While greens are known as vitamin power-houses, the dilemma is how to incorporate them into everyday meals. A quick sauté in olive oil with minced garlic and sea salt is a simple preparation. However, the sturdy texture of braising greens will fare well in soups, stews and casseroles.
If you are new to using chard or kale, here are a few things to look for when shopping. As with any fresh ingredients, look for clean, unblemished produce. The leaves of both chard and kale should be firm and deeply colored for the variety. The stalks should appear moist and supple. The smaller leaves will tend to be more sweet and tender, making them ideal for a quick cook with little additional seasoning.
Since all greens tend to be bitter, the key is to balance the flavor with other elements in the dish. For example, try adding a few handfuls of chopped kale to a pot of cannellini beans with pancetta.
The creaminess of the beans, along with the sweet, saltiness of the pancetta mellows the pungent flavor of the kale. Not only is there an added savory depth to the beans, but also a boost in nutrition; think vitamin C and iron.
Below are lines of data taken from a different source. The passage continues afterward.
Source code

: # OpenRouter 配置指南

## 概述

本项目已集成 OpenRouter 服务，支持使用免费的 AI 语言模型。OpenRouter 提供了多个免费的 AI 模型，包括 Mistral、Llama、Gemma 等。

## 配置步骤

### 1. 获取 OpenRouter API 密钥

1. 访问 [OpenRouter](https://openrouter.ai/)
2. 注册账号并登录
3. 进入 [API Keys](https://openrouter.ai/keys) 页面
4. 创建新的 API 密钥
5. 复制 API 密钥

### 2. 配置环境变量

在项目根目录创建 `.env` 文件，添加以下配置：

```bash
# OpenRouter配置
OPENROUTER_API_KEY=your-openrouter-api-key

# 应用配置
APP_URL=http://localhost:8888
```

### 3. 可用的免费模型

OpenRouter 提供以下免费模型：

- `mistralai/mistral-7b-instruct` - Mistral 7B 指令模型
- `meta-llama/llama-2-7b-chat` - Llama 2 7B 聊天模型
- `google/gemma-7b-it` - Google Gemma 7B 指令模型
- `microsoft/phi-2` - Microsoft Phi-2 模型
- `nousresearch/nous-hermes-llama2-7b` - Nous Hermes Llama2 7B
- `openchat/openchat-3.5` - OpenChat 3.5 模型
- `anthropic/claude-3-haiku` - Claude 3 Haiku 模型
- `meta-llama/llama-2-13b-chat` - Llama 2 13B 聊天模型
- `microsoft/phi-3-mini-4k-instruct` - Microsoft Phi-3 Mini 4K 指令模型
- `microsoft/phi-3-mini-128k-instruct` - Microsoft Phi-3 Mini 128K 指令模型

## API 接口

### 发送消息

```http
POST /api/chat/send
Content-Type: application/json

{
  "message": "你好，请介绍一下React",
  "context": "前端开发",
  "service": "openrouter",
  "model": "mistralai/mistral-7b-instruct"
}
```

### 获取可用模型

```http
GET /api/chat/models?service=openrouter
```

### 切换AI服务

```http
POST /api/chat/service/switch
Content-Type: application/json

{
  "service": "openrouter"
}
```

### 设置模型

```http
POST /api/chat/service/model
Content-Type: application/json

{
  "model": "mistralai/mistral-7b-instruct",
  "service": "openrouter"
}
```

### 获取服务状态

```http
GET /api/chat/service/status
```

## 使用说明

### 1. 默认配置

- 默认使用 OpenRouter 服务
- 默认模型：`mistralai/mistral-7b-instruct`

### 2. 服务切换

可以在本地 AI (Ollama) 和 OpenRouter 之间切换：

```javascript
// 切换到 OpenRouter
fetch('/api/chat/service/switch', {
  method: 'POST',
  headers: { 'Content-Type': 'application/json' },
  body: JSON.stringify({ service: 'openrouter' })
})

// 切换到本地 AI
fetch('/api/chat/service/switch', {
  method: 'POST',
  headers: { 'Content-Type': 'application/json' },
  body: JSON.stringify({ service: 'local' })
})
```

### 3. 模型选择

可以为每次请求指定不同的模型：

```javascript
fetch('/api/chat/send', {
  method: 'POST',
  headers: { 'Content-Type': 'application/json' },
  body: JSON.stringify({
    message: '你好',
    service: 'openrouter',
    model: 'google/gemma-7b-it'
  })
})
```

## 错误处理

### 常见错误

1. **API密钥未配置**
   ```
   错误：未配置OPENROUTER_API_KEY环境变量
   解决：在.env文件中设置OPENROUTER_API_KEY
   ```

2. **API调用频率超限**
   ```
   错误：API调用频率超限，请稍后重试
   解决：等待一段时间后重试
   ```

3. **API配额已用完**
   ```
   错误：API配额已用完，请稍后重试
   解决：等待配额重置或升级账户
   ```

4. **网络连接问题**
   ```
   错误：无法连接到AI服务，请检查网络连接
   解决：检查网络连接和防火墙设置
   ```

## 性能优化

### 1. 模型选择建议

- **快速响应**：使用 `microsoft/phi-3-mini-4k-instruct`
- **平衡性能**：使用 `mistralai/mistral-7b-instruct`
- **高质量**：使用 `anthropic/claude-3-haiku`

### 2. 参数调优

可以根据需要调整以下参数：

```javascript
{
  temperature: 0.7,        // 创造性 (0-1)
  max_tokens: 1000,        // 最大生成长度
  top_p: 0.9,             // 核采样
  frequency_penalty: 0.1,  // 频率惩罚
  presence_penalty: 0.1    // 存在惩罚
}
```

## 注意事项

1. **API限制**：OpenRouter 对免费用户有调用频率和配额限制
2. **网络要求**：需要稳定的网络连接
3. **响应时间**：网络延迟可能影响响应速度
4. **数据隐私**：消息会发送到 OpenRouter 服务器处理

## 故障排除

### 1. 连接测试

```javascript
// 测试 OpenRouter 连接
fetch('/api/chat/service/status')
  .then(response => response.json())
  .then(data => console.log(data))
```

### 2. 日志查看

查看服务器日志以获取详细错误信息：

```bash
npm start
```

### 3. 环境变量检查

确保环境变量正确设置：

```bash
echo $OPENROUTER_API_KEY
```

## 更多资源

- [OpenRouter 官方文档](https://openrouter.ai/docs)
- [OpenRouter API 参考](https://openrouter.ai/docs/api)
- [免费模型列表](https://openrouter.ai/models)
With the onset of spring, salads become more appealing than casseroles and stews. Kale and spinach make a delicious base for whole meal salads. Toss kale with dried cranberries, toasted pine nuts and salty goat cheese. Drizzle with a simple vinaigrette of olive oil, red-wine vinegar and Dijon mustard; perfect for a light supper served with crusty bread.
On grocery day, grab a bunch of Swiss chard, kale or spinach and experiment. They are interchangeable in most recipes. Just be sure to check on the cooking time.